Use half-life reviews during cadence planning the way agile teams use velocity: inspect trends, name the decay causes—data freshness, policy shifts, coupling—and pick experiments to extend the number. Keep the metric co-evolving with doctrine like Use Appropriate Methods; a bespoke agent in a regulated domain might need a 30-minute half-life while a commoditised summariser can run for days with light sampling. Anchor this in High Reliability Organisation principles: preoccupation with failure keeps the half-life honest, and deference to expertise ensures the right humans step in when the clock expires. Make the number public and narrative: publish the current half-life and the specific conditions that would reset it, so teams trust autonomy because they know the escape hatches.

Measuring success

You know the approach is working when the half-life rises quarter over quarter without incident severity creeping up alongside it. Mean time to human intervention should match the published half-life targets rather than spike unpredictably. Probe suites ought to catch degradation faster than customer feedback channels, proving that you are learning from your own tests before users pay the cost. Governance frameworks like NIST AI RMF and ISO/IEC 42001 expect explicit controls; half-life targets and reviews give you a concrete, repeatable control surface. The best indicator is when agents self-report confidence and boundary violations at or before the half-life threshold—machine humility as a service to human oversight.

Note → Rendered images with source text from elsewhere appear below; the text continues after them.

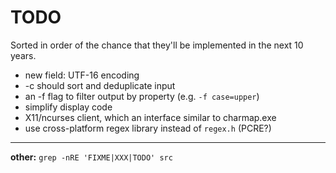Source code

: # TODO

Sorted in order of the chance that they'll be implemented in the next 10
years.

- new field: UTF-16 encoding
- -c should sort and deduplicate input
- an -f flag to filter output by property (e.g. `-f case=upper`)
- simplify display code
- X11/ncurses client, which an interface similar to charmap.exe
- use cross-platform regex library instead of `regex.h` (PCRE?)

---

**other:** `grep -nRE 'FIXME|XXX|TODO' src`
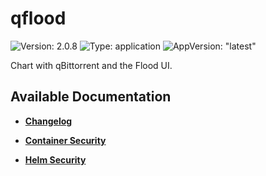 # qflood

![Version: 2.0.8](https://img.shields.io/badge/Version-2.0.8-informational?style=flat-square) ![Type: application](https://img.shields.io/badge/Type-application-informational?style=flat-square) ![AppVersion: "latest"](https://img.shields.io/badge/AppVersion-"latest"-informational?style=flat-square)

Chart with qBittorrent and the Flood UI.

## Available Documentation

- [**Changelog**](CHANGELOG)

- [**Container Security**](container-security)

- [**Helm Security**](helm-security)

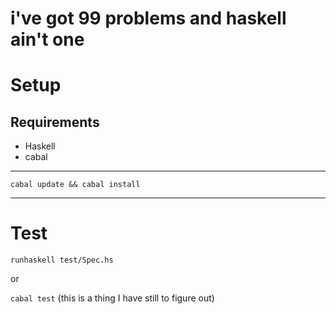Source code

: i've got 99 problems and haskell ain't one
==========================================

# Setup

## Requirements

- Haskell
- cabal

---

`cabal update && cabal install`

---

# Test

`runhaskell test/Spec.hs`

or

`cabal test` (this is a thing I have still to figure out)
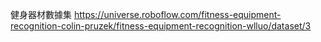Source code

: 健身器材數據集
https://universe.roboflow.com/fitness-equipment-recognition-colin-pruzek/fitness-equipment-recognition-wlluo/dataset/3
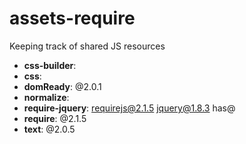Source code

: assets-require
===

Keeping track of shared JS resources

* __css-builder__: 
* __css__: 
* __domReady__: @2.0.1
* __normalize__: 
* __require-jquery__: requirejs@2.1.5 jquery@1.8.3 has@
* __require__: @2.1.5
* __text__: @2.0.5
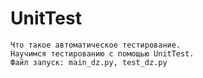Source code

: # UnitTest
    Что такое автоматическое тестирование.
    Научимся тестированию с помощью UnitTest.
    Файл запуск: main_dz.py, test_dz.py
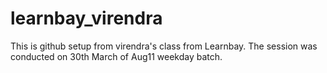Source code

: # learnbay_virendra
This is github setup from virendra's class from Learnbay. The session was conducted on 30th March of Aug11 weekday batch.
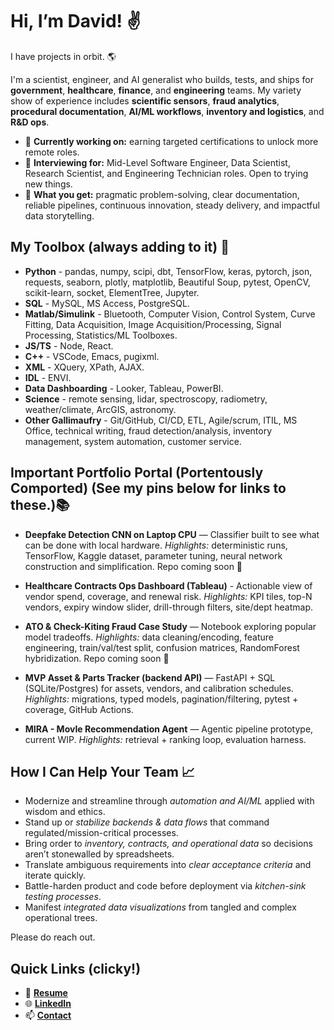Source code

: # Hi, I’m David! ✌️

I have projects in orbit. 🌎

I'm a scientist, engineer, and AI generalist who builds, tests, and ships for **government**, **healthcare**, **finance**, and **engineering** teams.
My variety show of experience includes **scientific sensors**, **fraud analytics**, **procedural documentation**, **AI/ML workflows**, **inventory and logistics**, and **R&D ops**.

- 🌱 **Currently working on:** earning targeted certifications to unlock more remote roles.
- 🔎 **Interviewing for:** Mid-Level Software Engineer, Data Scientist, Research Scientist, and Engineering Technician roles. Open to trying new things.
- 💼 **What you get:** pragmatic problem-solving, clear documentation, reliable pipelines, continuous innovation, steady delivery, and impactful data storytelling.

## My Toolbox (always adding to it) 🧰
- **Python** - pandas, numpy, scipi, dbt, TensorFlow, keras, pytorch, json, requests, seaborn, plotly, matplotlib, Beautiful Soup, pytest, OpenCV, scikit-learn, socket, ElementTree, Jupyter.
- **SQL** - MySQL, MS Access, PostgreSQL.
- **Matlab/Simulink** - Bluetooth, Computer Vision, Control System, Curve Fitting, Data Acquisition, Image Acquisition/Processing, Signal Processing, Statistics/ML Toolboxes.
- **JS/TS** - Node, React.
- **C++** - VSCode, Emacs, pugixml.
- **XML** - XQuery, XPath, AJAX.
- **IDL** - ENVI.
- **Data Dashboarding** - Looker, Tableau, PowerBI.
- **Science** - remote sensing, lidar, spectroscopy, radiometry, weather/climate, ArcGIS, astronomy.
- **Other Gallimaufry** - Git/GitHub, CI/CD, ETL, Agile/scrum, ITIL, MS Office, technical writing, fraud detection/analysis, inventory management, system automation, customer service.

## Important Portfolio Portal (Portentously Comported) (See my pins below for links to these.)📚
- **Deepfake Detection CNN on Laptop CPU** — Classifier built to see what can be done with local hardware. 
  _Highlights:_ deterministic runs, TensorFlow, Kaggle dataset, parameter tuning, neural network construction and simplification.
  Repo coming soon 🚧

- **Healthcare Contracts Ops Dashboard (Tableau)** - Actionable view of vendor spend, coverage, and renewal risk.
  _Highlights:_ KPI tiles, top-N vendors, expiry window slider, drill-through filters, site/dept heatmap.

- **ATO & Check-Kiting Fraud Case Study** — Notebook exploring popular model tradeoffs.
  _Highlights:_ data cleaning/encoding, feature engineering, train/val/test split, confusion matrices, RandomForest hybridization.
  Repo coming soon 🚧

- **MVP Asset & Parts Tracker (backend API)** — FastAPI + SQL (SQLite/Postgres) for assets, vendors, and calibration schedules.  
  _Highlights:_ migrations, typed models, pagination/filtering, pytest + coverage, GitHub Actions.  

- **MIRA - MovIe Recommendation Agent** — Agentic pipeline prototype, current WIP.
  _Highlights:_ retrieval + ranking loop, evaluation harness.

## How I Can Help Your Team 📈
- Modernize and streamline through *automation and AI/ML* applied with wisdom and ethics.
- Stand up or *stabilize backends & data flows* that command regulated/mission-critical processes.
- Bring order to *inventory, contracts, and operational data* so decisions aren’t stonewalled by spreadsheets.
- Translate ambiguous requirements into *clear acceptance criteria* and iterate quickly.
- Battle-harden product and code before deployment via *kitchen-sink testing processes*.
- Manifest *integrated data visualizations* from tangled and complex operational trees.

Please do reach out.

## Quick Links (clicky!)
- 📃 [**Resume**](https://dkmresume2025.tiiny.site)
- 🌐 [**LinkedIn**](https://www.linkedin.com/in/dkmoser/)
- 📫 [**Contact**](mailto:&#098;&#105;&#103;&#098;&#108;&#117;&#101;&#115;&#104;&#111;&#101;&#055;&#055;&#055;&#064;&#104;&#111;&#116;&#109;&#097;&#105;&#108;&#046;&#099;&#111;&#109;)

The future of productive autonomy

The goal is not to eliminate humans from the loop; it’s to make their presence timely and decisive. The productive half-life gives leaders a shared language to balance ambition with assurance. As agents grow more capable, the organisations that win will be those who design for longer, safer stretches of autonomy—and know exactly when to step back in. Start with the general research spine, then tune it to your organisation’s architecture, rhythms, and appetite for risk.